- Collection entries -
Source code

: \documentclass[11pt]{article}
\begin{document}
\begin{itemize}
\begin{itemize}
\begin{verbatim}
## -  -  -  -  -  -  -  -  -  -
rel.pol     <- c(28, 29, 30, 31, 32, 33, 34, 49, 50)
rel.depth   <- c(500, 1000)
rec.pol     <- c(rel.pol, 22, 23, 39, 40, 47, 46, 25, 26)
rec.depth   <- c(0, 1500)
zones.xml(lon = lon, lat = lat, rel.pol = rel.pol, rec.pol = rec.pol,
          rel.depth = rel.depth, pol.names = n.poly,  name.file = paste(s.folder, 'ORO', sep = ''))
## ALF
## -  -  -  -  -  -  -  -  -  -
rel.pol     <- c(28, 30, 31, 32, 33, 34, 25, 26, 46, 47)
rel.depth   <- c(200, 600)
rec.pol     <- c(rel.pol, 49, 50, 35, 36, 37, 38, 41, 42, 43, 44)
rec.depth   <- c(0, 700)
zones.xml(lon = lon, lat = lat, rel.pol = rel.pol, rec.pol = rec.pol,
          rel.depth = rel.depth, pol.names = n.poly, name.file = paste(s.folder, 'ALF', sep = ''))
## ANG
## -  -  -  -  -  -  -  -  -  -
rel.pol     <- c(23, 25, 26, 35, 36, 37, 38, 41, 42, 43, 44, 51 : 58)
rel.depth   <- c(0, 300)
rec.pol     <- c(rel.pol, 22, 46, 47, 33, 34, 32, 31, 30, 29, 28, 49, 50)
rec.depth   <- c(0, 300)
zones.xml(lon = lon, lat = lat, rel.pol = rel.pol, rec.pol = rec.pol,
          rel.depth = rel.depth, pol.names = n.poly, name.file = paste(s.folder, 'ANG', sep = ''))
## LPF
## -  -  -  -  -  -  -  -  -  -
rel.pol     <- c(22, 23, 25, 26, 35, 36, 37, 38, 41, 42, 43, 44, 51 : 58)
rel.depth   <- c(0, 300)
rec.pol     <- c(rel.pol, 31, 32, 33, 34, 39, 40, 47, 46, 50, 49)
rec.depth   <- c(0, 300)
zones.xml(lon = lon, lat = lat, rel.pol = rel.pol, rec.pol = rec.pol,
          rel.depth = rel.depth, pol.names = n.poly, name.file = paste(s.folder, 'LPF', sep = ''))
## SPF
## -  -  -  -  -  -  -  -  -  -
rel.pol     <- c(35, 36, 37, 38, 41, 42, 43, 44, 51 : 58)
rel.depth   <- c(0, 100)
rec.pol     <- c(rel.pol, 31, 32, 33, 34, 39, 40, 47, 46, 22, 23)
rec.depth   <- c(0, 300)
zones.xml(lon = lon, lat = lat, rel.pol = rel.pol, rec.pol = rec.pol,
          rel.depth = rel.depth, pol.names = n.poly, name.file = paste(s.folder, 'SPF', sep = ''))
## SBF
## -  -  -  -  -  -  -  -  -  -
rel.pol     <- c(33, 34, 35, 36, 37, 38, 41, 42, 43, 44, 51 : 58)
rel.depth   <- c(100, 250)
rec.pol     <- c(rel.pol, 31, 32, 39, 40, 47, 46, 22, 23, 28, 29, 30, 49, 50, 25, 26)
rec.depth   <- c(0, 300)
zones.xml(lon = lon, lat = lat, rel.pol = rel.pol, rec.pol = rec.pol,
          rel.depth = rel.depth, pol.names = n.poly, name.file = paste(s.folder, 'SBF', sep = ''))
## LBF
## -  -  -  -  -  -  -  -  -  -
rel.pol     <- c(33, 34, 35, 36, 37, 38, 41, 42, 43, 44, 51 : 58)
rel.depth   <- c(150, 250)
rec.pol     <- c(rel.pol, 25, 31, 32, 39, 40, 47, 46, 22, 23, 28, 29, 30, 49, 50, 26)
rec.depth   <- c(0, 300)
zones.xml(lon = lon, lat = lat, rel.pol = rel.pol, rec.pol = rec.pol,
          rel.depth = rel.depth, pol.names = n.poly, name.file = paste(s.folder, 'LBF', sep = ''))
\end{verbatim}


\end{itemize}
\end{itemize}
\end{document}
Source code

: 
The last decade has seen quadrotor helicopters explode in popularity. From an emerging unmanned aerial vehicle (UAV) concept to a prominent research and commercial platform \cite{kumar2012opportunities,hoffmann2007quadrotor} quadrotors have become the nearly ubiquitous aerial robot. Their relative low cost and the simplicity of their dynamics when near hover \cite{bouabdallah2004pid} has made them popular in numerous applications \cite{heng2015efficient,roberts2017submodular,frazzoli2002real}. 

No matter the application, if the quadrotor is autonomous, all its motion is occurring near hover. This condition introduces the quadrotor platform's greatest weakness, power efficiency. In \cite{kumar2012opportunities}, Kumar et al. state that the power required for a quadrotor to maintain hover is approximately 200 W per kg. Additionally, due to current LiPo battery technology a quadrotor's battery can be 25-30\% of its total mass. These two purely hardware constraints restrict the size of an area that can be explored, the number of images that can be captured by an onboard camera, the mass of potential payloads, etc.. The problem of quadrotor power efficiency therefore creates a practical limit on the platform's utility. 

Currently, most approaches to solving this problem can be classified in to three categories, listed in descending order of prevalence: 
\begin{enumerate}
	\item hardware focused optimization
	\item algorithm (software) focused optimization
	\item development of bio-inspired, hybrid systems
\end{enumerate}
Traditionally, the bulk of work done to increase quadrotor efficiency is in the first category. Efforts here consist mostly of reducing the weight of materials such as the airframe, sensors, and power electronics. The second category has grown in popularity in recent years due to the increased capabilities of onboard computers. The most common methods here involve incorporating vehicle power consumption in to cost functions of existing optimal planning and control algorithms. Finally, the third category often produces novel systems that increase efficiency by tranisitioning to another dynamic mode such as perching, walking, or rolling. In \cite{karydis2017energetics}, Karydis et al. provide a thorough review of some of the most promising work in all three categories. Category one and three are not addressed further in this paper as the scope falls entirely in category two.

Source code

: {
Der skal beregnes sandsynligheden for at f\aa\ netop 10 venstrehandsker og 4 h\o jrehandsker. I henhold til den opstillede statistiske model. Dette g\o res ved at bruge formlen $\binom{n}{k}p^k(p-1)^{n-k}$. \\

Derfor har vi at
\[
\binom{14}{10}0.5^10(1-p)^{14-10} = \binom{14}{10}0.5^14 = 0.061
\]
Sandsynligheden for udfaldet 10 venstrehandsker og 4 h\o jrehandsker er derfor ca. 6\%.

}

- DIRECTIONS -
Each record needs to be duplicated exactly as given.

- TASK RESULT -
Source code

: \documentclass[11pt]{article}
\begin{document}
\begin{itemize}
\begin{itemize}
\begin{verbatim}
## -  -  -  -  -  -  -  -  -  -
rel.pol     <- c(28, 29, 30, 31, 32, 33, 34, 49, 50)
rel.depth   <- c(500, 1000)
rec.pol     <- c(rel.pol, 22, 23, 39, 40, 47, 46, 25, 26)
rec.depth   <- c(0, 1500)
zones.xml(lon = lon, lat = lat, rel.pol = rel.pol, rec.pol = rec.pol,
          rel.depth = rel.depth, pol.names = n.poly,  name.file = paste(s.folder, 'ORO', sep = ''))
## ALF
## -  -  -  -  -  -  -  -  -  -
rel.pol     <- c(28, 30, 31, 32, 33, 34, 25, 26, 46, 47)
rel.depth   <- c(200, 600)
rec.pol     <- c(rel.pol, 49, 50, 35, 36, 37, 38, 41, 42, 43, 44)
rec.depth   <- c(0, 700)
zones.xml(lon = lon, lat = lat, rel.pol = rel.pol, rec.pol = rec.pol,
          rel.depth = rel.depth, pol.names = n.poly, name.file = paste(s.folder, 'ALF', sep = ''))
## ANG
## -  -  -  -  -  -  -  -  -  -
rel.pol     <- c(23, 25, 26, 35, 36, 37, 38, 41, 42, 43, 44, 51 : 58)
rel.depth   <- c(0, 300)
rec.pol     <- c(rel.pol, 22, 46, 47, 33, 34, 32, 31, 30, 29, 28, 49, 50)
rec.depth   <- c(0, 300)
zones.xml(lon = lon, lat = lat, rel.pol = rel.pol, rec.pol = rec.pol,
          rel.depth = rel.depth, pol.names = n.poly, name.file = paste(s.folder, 'ANG', sep = ''))
## LPF
## -  -  -  -  -  -  -  -  -  -
rel.pol     <- c(22, 23, 25, 26, 35, 36, 37, 38, 41, 42, 43, 44, 51 : 58)
rel.depth   <- c(0, 300)
rec.pol     <- c(rel.pol, 31, 32, 33, 34, 39, 40, 47, 46, 50, 49)
rec.depth   <- c(0, 300)
zones.xml(lon = lon, lat = lat, rel.pol = rel.pol, rec.pol = rec.pol,
          rel.depth = rel.depth, pol.names = n.poly, name.file = paste(s.folder, 'LPF', sep = ''))
## SPF
## -  -  -  -  -  -  -  -  -  -
rel.pol     <- c(35, 36, 37, 38, 41, 42, 43, 44, 51 : 58)
rel.depth   <- c(0, 100)
rec.pol     <- c(rel.pol, 31, 32, 33, 34, 39, 40, 47, 46, 22, 23)
rec.depth   <- c(0, 300)
zones.xml(lon = lon, lat = lat, rel.pol = rel.pol, rec.pol = rec.pol,
          rel.depth = rel.depth, pol.names = n.poly, name.file = paste(s.folder, 'SPF', sep = ''))
## SBF
## -  -  -  -  -  -  -  -  -  -
rel.pol     <- c(33, 34, 35, 36, 37, 38, 41, 42, 43, 44, 51 : 58)
rel.depth   <- c(100, 250)
rec.pol     <- c(rel.pol, 31, 32, 39, 40, 47, 46, 22, 23, 28, 29, 30, 49, 50, 25, 26)
rec.depth   <- c(0, 300)
zones.xml(lon = lon, lat = lat, rel.pol = rel.pol, rec.pol = rec.pol,
          rel.depth = rel.depth, pol.names = n.poly, name.file = paste(s.folder, 'SBF', sep = ''))
## LBF
## -  -  -  -  -  -  -  -  -  -
rel.pol     <- c(33, 34, 35, 36, 37, 38, 41, 42, 43, 44, 51 : 58)
rel.depth   <- c(150, 250)
rec.pol     <- c(rel.pol, 25, 31, 32, 39, 40, 47, 46, 22, 23, 28, 29, 30, 49, 50, 26)
rec.depth   <- c(0, 300)
zones.xml(lon = lon, lat = lat, rel.pol = rel.pol, rec.pol = rec.pol,
          rel.depth = rel.depth, pol.names = n.poly, name.file = paste(s.folder, 'LBF', sep = ''))
\end{verbatim}


\end{itemize}
\end{itemize}
\end{document}
Source code

: 
The last decade has seen quadrotor helicopters explode in popularity. From an emerging unmanned aerial vehicle (UAV) concept to a prominent research and commercial platform \cite{kumar2012opportunities,hoffmann2007quadrotor} quadrotors have become the nearly ubiquitous aerial robot. Their relative low cost and the simplicity of their dynamics when near hover \cite{bouabdallah2004pid} has made them popular in numerous applications \cite{heng2015efficient,roberts2017submodular,frazzoli2002real}. 

No matter the application, if the quadrotor is autonomous, all its motion is occurring near hover. This condition introduces the quadrotor platform's greatest weakness, power efficiency. In \cite{kumar2012opportunities}, Kumar et al. state that the power required for a quadrotor to maintain hover is approximately 200 W per kg. Additionally, due to current LiPo battery technology a quadrotor's battery can be 25-30\% of its total mass. These two purely hardware constraints restrict the size of an area that can be explored, the number of images that can be captured by an onboard camera, the mass of potential payloads, etc.. The problem of quadrotor power efficiency therefore creates a practical limit on the platform's utility. 

Currently, most approaches to solving this problem can be classified in to three categories, listed in descending order of prevalence: 
\begin{enumerate}
	\item hardware focused optimization
	\item algorithm (software) focused optimization
	\item development of bio-inspired, hybrid systems
\end{enumerate}
Traditionally, the bulk of work done to increase quadrotor efficiency is in the first category. Efforts here consist mostly of reducing the weight of materials such as the airframe, sensors, and power electronics. The second category has grown in popularity in recent years due to the increased capabilities of onboard computers. The most common methods here involve incorporating vehicle power consumption in to cost functions of existing optimal planning and control algorithms. Finally, the third category often produces novel systems that increase efficiency by tranisitioning to another dynamic mode such as perching, walking, or rolling. In \cite{karydis2017energetics}, Karydis et al. provide a thorough review of some of the most promising work in all three categories. Category one and three are not addressed further in this paper as the scope falls entirely in category two.

Source code

: {
Der skal beregnes sandsynligheden for at f\aa\ netop 10 venstrehandsker og 4 h\o jrehandsker. I henhold til den opstillede statistiske model. Dette g\o res ved at bruge formlen $\binom{n}{k}p^k(p-1)^{n-k}$. \\

Derfor har vi at
\[
\binom{14}{10}0.5^10(1-p)^{14-10} = \binom{14}{10}0.5^14 = 0.061
\]
Sandsynligheden for udfaldet 10 venstrehandsker og 4 h\o jrehandsker er derfor ca. 6\%.

}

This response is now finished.